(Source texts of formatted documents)
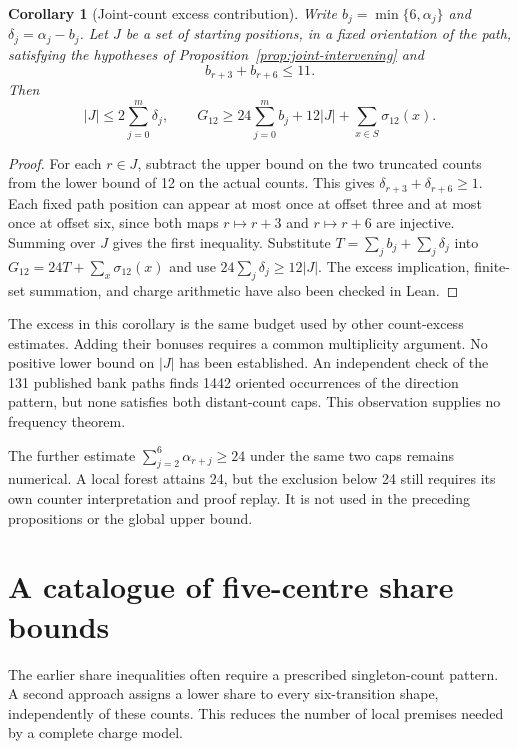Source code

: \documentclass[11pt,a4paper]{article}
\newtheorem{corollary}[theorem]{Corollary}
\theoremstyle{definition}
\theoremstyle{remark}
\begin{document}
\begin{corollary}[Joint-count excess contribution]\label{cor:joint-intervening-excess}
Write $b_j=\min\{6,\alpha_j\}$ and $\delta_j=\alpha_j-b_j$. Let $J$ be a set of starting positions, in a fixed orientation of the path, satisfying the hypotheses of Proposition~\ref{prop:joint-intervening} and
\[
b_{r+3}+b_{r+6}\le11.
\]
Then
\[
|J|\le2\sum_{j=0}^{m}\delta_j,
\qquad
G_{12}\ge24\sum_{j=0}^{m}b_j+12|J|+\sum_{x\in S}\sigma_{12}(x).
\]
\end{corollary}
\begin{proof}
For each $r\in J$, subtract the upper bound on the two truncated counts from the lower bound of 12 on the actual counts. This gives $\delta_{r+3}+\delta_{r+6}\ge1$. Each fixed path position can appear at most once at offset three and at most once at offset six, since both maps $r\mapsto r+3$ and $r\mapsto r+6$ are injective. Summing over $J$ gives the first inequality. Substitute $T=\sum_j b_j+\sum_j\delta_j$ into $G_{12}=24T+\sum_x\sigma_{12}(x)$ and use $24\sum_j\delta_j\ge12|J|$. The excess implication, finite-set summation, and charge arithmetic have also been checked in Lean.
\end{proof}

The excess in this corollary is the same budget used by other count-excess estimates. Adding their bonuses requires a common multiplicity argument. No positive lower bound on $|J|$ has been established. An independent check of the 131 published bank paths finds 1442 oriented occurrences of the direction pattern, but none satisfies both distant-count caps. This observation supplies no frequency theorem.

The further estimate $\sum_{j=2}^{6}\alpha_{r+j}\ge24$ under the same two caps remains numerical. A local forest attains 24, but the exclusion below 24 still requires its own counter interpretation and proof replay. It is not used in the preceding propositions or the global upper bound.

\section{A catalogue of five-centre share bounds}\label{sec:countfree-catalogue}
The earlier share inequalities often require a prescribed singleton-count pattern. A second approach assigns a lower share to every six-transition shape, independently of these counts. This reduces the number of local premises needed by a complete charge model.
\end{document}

* * *

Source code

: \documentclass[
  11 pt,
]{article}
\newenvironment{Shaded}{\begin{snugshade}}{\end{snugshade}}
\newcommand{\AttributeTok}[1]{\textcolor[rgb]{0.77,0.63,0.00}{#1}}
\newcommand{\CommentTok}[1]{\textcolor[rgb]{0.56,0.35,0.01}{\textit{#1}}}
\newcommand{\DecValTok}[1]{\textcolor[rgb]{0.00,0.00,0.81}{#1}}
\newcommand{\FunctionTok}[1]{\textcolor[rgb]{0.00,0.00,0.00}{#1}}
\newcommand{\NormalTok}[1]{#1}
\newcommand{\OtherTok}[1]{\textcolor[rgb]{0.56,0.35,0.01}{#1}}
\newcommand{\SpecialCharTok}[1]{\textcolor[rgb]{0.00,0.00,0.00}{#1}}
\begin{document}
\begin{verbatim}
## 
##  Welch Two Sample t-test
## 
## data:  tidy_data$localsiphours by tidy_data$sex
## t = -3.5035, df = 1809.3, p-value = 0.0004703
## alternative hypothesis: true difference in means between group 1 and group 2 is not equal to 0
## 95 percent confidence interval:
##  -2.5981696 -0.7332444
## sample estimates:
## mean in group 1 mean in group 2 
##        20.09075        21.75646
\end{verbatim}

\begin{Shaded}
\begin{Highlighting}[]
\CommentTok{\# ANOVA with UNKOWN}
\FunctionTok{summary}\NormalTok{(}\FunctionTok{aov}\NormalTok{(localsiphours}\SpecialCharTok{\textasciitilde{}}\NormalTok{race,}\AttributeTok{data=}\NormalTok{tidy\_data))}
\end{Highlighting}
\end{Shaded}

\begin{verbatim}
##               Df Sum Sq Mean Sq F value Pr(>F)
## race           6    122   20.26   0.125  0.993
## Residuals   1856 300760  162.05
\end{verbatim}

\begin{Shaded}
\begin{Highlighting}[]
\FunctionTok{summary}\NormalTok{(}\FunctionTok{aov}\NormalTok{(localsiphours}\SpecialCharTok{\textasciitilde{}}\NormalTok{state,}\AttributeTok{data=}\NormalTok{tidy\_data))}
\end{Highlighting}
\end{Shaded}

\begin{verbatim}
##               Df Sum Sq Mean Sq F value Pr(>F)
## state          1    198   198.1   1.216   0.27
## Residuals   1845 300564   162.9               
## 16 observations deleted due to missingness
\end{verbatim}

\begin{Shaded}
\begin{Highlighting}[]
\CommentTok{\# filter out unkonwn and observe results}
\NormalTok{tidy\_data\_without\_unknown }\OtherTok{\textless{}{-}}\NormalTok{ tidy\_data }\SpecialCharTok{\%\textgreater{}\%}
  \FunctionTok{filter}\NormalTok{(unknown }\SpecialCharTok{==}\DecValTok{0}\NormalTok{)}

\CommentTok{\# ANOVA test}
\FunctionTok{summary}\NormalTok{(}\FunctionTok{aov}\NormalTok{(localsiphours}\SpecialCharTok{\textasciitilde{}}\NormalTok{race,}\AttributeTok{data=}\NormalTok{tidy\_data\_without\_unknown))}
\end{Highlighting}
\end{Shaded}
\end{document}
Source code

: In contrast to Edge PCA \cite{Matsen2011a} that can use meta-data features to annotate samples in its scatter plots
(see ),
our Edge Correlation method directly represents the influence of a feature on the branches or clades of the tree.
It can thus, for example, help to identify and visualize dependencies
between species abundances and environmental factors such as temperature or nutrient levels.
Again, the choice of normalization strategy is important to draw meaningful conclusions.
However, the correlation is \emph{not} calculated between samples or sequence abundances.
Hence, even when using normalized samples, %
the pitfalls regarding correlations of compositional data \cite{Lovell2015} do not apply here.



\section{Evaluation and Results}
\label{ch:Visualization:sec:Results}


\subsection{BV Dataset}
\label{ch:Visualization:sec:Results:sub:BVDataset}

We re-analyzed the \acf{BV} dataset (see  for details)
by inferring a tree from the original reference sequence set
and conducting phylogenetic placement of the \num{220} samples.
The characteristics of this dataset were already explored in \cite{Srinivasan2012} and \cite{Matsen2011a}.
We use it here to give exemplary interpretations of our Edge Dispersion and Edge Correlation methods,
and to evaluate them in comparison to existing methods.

* * *

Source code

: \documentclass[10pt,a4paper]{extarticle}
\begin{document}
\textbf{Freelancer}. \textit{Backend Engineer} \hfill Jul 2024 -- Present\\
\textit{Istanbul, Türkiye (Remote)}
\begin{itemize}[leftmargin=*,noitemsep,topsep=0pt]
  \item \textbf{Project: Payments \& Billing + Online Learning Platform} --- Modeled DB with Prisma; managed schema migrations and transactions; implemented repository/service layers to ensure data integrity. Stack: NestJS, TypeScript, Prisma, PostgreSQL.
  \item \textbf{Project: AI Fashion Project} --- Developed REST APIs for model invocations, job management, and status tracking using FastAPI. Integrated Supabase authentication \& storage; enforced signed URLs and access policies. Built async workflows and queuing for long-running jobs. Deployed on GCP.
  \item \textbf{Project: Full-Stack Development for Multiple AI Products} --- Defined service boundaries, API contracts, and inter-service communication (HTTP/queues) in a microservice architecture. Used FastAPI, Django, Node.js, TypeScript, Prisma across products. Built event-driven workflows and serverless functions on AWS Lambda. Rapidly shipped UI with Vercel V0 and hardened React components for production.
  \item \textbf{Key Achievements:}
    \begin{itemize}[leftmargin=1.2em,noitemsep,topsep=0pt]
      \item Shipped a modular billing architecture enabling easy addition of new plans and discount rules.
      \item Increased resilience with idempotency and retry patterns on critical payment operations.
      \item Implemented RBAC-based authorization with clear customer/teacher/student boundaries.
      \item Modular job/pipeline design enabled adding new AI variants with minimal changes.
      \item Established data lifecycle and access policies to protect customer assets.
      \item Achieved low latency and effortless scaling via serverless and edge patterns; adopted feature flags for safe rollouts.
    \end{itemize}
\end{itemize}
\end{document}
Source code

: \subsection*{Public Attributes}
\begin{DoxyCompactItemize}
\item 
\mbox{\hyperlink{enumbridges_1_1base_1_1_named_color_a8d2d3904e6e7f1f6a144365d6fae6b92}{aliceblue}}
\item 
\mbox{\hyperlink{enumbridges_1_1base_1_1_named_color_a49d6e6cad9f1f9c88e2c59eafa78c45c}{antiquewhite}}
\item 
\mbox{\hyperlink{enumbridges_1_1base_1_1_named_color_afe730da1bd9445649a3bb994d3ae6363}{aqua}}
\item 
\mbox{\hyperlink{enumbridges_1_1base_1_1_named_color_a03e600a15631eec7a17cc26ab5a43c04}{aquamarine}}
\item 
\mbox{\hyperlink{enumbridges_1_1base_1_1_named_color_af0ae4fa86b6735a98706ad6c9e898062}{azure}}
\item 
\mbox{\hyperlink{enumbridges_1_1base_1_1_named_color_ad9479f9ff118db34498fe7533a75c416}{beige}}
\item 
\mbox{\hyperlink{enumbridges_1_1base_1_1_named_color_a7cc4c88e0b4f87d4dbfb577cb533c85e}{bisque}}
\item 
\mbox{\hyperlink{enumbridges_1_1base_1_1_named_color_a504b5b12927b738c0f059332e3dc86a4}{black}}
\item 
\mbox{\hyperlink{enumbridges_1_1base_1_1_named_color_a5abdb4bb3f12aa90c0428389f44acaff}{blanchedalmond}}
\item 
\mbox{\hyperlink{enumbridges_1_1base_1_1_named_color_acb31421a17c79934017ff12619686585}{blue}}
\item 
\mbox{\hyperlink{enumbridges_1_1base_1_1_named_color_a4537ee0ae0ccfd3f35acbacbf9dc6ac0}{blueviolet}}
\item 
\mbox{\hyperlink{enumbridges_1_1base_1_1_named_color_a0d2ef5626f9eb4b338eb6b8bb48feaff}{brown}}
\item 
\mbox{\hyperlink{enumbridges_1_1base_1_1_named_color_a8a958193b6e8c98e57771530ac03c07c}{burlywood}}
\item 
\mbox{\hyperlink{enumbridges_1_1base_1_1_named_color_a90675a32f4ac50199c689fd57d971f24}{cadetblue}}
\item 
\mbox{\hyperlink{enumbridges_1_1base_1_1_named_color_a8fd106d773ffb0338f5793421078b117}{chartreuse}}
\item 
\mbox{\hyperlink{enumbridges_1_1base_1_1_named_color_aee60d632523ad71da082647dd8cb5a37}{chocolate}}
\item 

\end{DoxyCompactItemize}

WHAT THE TASK REQUIRES: Please give back, exactly as it stands above, the stretch from the line with "## 16 observations deleted due to missingness" through the line with "Again, the choice", and no line outside it.

REPLY TO THE TASK:
## 16 observations deleted due to missingness
\end{verbatim}

\begin{Shaded}
\begin{Highlighting}[]
\CommentTok{\# filter out unkonwn and observe results}
\NormalTok{tidy\_data\_without\_unknown }\OtherTok{\textless{}{-}}\NormalTok{ tidy\_data }\SpecialCharTok{\%\textgreater{}\%}
  \FunctionTok{filter}\NormalTok{(unknown }\SpecialCharTok{==}\DecValTok{0}\NormalTok{)}

\CommentTok{\# ANOVA test}
\FunctionTok{summary}\NormalTok{(}\FunctionTok{aov}\NormalTok{(localsiphours}\SpecialCharTok{\textasciitilde{}}\NormalTok{race,}\AttributeTok{data=}\NormalTok{tidy\_data\_without\_unknown))}
\end{Highlighting}
\end{Shaded}
\end{document}
Source code

: In contrast to Edge PCA \cite{Matsen2011a} that can use meta-data features to annotate samples in its scatter plots
(see ),
our Edge Correlation method directly represents the influence of a feature on the branches or clades of the tree.
It can thus, for example, help to identify and visualize dependencies
between species abundances and environmental factors such as temperature or nutrient levels.
Again, the choice of normalization strategy is important to draw meaningful conclusions.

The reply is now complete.